I crane, you crane, we all crane for Ukraine!
It was hard to know what to expect of Ukraine. Would they be nuts for boneless chicken wrapped around garlic butter? Would the place have a brilliant green glow to it when the sun went down? Would it be a land of friendly, fun loving people? I had no idea whatsoever so I was here on somewhat of an educational mission, to find out what really makes these people tick and to understand exactly what Ukraine was all about.
(I was also hoping for some radioactively triggered superpowers)
Our adventure revolved around the capital, Kiev, known to locals as Kyiv (“keeve”). Soviet remnants are still littered around the place with Lenin statues, stalin buildings and other relics scattered around the place, but with the fall of the CCCP (USSR) and independence coming to them in ’94 they’ve started taking on a stronger identity. First order was to raise the towering monument in independence square:
Frankly, the city centre itself isn’t all too amazing, but several pockets around the place contain some fun things to look at. There is the Mother Motherland statue to ‘The Great Patriotic War’, or as the rest of the world likes to call it, ‘World War II.’

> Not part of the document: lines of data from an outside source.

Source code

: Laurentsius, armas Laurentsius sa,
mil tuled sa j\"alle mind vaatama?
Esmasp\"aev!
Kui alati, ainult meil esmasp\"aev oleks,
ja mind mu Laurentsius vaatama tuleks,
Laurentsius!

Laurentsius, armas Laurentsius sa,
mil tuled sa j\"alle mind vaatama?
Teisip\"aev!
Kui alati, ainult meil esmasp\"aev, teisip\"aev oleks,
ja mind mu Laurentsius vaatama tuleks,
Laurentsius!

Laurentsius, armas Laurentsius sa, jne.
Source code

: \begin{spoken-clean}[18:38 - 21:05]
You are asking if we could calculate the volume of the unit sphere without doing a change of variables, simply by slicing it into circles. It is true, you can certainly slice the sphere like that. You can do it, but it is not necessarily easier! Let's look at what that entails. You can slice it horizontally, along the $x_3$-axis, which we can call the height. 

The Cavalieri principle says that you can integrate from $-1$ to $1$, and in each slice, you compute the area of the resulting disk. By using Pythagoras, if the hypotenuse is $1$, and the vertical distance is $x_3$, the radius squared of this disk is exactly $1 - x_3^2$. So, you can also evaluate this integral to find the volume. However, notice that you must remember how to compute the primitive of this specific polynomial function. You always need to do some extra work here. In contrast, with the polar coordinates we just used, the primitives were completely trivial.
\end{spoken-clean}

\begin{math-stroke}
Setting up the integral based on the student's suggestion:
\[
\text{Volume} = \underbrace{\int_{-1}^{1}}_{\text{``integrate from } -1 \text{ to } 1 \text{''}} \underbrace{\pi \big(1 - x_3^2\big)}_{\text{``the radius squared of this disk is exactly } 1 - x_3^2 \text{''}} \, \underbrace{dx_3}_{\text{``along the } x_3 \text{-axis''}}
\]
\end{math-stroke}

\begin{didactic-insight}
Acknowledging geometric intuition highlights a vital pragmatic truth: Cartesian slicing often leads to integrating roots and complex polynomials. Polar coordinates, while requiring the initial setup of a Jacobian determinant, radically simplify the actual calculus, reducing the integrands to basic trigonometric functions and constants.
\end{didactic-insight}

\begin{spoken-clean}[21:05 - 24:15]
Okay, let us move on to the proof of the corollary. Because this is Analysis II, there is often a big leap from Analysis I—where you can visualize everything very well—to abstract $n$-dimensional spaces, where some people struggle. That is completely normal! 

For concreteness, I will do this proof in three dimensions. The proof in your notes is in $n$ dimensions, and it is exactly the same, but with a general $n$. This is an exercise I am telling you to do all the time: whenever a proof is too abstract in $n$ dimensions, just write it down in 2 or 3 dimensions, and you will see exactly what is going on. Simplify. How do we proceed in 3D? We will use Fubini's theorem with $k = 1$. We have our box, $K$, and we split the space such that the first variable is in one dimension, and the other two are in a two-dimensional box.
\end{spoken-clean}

The complex had a bunch of bronze sculptures and statues commemorating the fallen…
…and typical machines of war, decorated in the common stealthy camouflage shades of blue (or red) with flowers.
But with giant, imposing statues of sword wielding steel women not giving off the friendliest of vibes, the Ukes – because ‘Ukrainians’ is really much too long of a word – decided they needed something that promotes their friendly nature. The solution: build a giant arch with a couple dudes holding hands underneath. Imaginatively named the Friendship Arch.
One of the strangest, yet most brilliant things I have ever come across completely unexpectedly was a children’s playground located on a backstreet tucked away behind other backstreets. Damien and I stumbled upon it by chance, and it is seriously one of the sweetest looking playgrounds I have seen. It seemed to have a bit of an Alice In Wonderland theme to it, but whatever the case it was great to walk through.
It would be remiss of us to come all the way to Kiev and not see Chernobyl. In fact it was pretty much the main reason we went to Ukraine at all. You hear, read and see lots about the place but seeing it for yourself is just something else. It’s about a 2 hour bus ride out there and we watched a documentary on the way over. It’s crazy to learn just how much (or little, as was sometimes the case) they understood about the situation at the time, how much covering up was going on and how close they were to even greater disaster.
Most of the area is quite “safe” to visit for short periods of time, and at one point we even got as close as 300m from Reactor 4 (the one that blew up). Interestingly enough, the chimney stack is soon to be removed when they roll the new sarcophagus over the reactor, so we were lucky enough to see it in the state that it is now.
One of the first buildings we explored was an abandoned pre school in a bordering town. The building was a mess and completely falling apart. As we would soon find out, this was what we could expect of most buildings anywhere in the vicinity. Still, there were lots of things that just hadn’t been touched in the 25 years since the disaster, such as books and toys strewn across the ground, and various teaching materials still hanging up. I guess it sort of drives home the point of how hastily everyone had to be up-rooted and get out of the area.
As I mentioned before, we were taken to see the building housing Reactor 4 from pretty close up.
You don’t really expect much of the building itself, and really it’s the thought of everything that went down that makes it much more awesome than the building itself which isn’t exactly ‘interesting’ to look at. Soon we moved on to the town of Pripyat which provided a lot more to explore and look at.
We spent most of our time venturing through an abandoned school which had slowly decayed, mostly due to broken windows and thus being exposed to the elements. Not surprisingly the whole place has a creepy and very eerie feel about it.
Last on the tour was a very short and sweet visit to the Pripyat amusement park.
By this point I felt like my research mission to Kiev has just about been fulfilled. On an adventure to a restaurant with Ukrainian cuisine we discovered they did enjoy garlic-y, butter stuffed boneless chicken, the friendship arch and awesome backstreet playground proved the Ukes were a friendly and fun loving people, and having survived to tell the tale of the Chernobyl visit and a couple of late-night walks through the city failed to prove the place glowed green at night.
Still, there were a few more things to tackle, such as the museum of microminiatures, which included the world’s smallest working chess set.
The lame part of visiting this museum was that it was housed within the grounds of a monastery, which meant paying to get into the monastery, then again to get into the museum. The not so lame part was that one of the churches had a system of caves built into/below it…
…and there was also a sweet painting of Death:
As with most places considered sacred, cameras, mobile phones and inappropriate clothes are not allowed, but for some reason this church has taken an odd disliking to Bruce Willis, women and owls.
Another church seemed to take a weird disliking to balloons.
Seems Ukraine are starting to slip from that ‘fun loving’ city I originally thought it to be upon first impressions.
As for superpowers, to find out you might just have to tune into future episodes of Happy Seizure.